-- DIRECTIONS --
How many lines in the material below include the word "proszę"? Give only the number.

-- GIVEN RECORDS --

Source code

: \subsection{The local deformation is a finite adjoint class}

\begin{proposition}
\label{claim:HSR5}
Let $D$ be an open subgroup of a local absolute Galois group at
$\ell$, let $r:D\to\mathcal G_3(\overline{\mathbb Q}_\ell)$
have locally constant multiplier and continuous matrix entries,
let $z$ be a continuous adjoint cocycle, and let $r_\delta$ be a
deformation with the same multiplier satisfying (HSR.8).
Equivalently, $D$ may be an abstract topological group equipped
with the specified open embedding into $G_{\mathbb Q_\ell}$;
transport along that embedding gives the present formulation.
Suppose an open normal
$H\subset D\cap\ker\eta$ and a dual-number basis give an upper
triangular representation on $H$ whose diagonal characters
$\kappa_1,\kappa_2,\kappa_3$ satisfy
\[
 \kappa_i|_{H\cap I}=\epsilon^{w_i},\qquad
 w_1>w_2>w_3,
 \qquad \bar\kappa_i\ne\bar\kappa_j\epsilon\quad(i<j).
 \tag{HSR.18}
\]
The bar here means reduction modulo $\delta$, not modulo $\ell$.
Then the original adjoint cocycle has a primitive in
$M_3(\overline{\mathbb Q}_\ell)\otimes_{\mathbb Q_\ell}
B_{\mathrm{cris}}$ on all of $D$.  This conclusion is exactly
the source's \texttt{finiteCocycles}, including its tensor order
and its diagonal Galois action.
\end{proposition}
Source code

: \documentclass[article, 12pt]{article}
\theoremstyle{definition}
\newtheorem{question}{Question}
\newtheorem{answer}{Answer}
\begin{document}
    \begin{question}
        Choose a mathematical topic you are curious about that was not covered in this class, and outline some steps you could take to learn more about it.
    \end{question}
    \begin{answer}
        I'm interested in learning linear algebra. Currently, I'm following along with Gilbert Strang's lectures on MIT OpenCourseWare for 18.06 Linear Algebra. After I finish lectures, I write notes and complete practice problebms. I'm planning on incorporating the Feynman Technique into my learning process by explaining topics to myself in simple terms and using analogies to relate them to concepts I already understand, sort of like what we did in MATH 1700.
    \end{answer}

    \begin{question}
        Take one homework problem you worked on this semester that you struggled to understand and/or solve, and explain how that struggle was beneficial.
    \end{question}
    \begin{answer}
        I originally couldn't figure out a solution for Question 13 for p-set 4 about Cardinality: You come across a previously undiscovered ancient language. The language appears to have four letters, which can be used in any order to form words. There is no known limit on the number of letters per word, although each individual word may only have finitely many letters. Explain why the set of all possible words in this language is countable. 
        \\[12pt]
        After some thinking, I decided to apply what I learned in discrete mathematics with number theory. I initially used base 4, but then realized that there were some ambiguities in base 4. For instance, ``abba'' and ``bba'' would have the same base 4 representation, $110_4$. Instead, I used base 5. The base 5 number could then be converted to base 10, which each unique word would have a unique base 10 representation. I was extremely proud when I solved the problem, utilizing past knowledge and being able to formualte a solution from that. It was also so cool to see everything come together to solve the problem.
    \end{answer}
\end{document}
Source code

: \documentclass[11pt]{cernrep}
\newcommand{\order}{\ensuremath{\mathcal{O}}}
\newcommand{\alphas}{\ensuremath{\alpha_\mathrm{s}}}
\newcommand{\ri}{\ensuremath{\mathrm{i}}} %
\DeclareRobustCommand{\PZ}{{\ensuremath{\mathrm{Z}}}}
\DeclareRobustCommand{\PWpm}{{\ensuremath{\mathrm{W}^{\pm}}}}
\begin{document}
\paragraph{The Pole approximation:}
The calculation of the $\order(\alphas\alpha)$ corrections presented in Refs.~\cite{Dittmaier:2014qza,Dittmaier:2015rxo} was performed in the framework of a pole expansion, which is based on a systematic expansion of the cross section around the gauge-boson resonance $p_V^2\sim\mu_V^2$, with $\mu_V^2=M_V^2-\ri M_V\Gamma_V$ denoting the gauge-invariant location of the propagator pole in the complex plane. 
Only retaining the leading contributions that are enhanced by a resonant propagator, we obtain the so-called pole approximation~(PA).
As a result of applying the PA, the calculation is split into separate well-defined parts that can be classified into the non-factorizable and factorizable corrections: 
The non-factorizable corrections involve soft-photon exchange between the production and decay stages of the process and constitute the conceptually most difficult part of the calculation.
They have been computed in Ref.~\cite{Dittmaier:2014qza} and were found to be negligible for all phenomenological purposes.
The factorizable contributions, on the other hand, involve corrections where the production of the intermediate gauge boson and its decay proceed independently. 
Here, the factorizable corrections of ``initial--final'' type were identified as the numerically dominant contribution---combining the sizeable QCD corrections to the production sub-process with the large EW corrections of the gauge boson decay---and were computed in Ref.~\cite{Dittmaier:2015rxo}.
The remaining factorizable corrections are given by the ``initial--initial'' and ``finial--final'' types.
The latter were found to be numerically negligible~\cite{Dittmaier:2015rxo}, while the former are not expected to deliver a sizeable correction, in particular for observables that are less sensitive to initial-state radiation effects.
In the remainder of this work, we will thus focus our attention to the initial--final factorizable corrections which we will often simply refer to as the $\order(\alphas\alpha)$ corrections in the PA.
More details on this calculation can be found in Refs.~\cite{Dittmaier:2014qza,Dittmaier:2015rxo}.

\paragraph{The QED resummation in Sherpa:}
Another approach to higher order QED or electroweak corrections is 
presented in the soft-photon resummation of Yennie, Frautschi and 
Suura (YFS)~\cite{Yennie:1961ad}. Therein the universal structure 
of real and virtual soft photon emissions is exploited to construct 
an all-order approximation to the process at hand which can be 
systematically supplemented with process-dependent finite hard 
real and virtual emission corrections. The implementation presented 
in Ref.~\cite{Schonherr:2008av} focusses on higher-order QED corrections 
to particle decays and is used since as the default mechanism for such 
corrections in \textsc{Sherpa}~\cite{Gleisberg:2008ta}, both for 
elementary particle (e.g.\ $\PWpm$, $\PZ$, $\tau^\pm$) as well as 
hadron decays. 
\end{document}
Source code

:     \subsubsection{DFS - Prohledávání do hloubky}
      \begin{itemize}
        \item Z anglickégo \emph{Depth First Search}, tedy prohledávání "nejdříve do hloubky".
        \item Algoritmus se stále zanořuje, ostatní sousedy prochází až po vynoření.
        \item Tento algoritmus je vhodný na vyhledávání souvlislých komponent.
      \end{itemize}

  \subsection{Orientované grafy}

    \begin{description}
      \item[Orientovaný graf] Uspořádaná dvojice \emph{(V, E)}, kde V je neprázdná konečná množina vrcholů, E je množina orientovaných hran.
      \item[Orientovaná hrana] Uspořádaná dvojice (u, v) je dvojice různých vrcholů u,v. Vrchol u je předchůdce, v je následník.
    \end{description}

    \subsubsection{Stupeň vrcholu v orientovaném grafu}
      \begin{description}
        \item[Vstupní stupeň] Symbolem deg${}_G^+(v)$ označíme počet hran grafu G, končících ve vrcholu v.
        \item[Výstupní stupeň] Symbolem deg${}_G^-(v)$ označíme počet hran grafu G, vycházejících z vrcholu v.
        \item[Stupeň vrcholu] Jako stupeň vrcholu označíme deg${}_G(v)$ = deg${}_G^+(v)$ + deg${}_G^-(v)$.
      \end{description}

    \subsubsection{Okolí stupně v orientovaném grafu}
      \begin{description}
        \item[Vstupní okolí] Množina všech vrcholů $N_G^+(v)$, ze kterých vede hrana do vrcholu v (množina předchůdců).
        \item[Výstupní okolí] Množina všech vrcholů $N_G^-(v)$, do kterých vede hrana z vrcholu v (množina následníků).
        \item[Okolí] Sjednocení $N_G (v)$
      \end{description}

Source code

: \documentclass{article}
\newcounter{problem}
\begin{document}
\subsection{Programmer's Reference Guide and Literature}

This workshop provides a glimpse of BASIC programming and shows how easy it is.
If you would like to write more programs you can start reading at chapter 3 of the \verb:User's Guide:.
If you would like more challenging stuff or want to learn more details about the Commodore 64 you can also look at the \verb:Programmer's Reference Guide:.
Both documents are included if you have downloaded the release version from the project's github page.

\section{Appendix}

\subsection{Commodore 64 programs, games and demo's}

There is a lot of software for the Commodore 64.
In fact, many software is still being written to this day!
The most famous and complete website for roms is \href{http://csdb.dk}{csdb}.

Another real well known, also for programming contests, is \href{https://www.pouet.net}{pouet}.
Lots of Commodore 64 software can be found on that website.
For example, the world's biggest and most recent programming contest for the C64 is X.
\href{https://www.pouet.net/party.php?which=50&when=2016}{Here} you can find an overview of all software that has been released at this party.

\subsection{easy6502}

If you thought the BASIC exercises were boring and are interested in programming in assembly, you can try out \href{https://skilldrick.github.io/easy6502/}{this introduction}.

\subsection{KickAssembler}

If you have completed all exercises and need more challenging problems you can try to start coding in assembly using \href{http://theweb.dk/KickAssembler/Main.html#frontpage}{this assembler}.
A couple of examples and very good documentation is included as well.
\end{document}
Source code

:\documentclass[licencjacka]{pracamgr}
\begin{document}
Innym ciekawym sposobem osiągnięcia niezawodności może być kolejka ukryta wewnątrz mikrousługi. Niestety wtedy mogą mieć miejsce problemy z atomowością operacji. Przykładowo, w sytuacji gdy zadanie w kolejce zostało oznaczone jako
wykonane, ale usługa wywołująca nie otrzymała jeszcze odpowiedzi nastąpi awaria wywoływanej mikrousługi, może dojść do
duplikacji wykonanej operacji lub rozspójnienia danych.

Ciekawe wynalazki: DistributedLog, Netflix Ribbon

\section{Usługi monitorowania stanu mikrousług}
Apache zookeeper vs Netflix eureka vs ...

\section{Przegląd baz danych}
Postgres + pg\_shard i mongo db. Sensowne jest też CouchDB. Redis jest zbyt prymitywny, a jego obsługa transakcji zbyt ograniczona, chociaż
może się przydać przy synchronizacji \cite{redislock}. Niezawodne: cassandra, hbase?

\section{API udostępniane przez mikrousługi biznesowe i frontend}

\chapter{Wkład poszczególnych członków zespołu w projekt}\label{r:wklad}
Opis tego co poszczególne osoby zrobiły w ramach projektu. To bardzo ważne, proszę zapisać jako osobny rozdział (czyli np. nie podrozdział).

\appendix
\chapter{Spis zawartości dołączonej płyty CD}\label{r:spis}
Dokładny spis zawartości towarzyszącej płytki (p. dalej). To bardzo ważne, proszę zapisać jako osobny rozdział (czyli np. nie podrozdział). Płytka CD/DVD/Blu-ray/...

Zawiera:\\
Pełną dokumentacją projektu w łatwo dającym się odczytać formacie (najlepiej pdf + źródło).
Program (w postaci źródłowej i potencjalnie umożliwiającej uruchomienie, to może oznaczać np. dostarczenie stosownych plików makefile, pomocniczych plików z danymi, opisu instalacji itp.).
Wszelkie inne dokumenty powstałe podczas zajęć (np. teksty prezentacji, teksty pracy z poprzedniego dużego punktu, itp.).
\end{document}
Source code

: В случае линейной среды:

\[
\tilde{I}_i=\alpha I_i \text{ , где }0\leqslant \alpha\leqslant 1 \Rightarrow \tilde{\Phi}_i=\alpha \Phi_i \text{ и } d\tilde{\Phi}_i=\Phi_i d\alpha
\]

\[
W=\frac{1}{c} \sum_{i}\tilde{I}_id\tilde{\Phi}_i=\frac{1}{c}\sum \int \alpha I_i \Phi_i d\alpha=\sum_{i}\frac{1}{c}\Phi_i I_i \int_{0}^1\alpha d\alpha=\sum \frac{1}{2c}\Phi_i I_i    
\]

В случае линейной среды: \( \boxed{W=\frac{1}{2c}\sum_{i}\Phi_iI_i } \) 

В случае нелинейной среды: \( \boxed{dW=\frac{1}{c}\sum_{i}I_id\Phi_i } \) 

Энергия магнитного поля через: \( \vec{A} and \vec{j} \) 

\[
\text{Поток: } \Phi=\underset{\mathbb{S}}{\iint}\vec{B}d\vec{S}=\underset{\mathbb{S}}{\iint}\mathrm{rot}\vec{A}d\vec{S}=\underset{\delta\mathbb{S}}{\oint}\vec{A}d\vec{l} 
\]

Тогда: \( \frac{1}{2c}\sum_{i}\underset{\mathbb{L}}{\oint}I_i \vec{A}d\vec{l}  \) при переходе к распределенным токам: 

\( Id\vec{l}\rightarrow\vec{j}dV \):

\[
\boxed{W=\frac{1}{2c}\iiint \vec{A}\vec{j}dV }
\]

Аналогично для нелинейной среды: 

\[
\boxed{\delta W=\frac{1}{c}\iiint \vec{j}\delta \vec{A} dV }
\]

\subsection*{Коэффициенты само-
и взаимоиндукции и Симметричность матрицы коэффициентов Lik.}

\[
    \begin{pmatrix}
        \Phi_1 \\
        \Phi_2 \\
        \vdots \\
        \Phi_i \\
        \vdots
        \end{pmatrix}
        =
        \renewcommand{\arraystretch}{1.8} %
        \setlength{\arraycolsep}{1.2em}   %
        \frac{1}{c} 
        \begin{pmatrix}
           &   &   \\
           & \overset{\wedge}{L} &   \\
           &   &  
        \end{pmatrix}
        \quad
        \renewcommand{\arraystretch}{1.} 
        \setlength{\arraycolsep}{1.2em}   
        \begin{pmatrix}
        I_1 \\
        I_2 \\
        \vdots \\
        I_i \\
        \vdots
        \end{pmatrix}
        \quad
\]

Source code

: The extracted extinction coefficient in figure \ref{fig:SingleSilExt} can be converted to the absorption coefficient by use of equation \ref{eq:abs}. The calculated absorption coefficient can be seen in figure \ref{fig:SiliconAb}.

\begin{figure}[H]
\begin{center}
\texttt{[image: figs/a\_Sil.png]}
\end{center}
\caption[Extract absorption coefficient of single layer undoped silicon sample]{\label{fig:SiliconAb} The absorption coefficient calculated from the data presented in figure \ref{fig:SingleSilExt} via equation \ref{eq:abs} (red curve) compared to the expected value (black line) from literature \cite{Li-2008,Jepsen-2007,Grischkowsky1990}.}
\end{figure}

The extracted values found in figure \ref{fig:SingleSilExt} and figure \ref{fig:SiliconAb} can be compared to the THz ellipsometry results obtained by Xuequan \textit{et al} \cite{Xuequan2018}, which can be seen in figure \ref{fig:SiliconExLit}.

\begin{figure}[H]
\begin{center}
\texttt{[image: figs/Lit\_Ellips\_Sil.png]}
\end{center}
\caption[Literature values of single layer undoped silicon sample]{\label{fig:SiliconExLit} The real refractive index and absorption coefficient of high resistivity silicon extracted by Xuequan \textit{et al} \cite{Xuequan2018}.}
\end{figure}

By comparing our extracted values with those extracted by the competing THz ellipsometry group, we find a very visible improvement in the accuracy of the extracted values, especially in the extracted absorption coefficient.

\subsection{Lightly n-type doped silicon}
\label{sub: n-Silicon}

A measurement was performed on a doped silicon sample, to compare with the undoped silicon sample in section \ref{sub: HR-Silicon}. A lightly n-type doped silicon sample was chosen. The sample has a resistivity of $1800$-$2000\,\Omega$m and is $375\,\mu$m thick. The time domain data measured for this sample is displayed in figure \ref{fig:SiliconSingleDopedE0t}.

-- SOLUTION --
2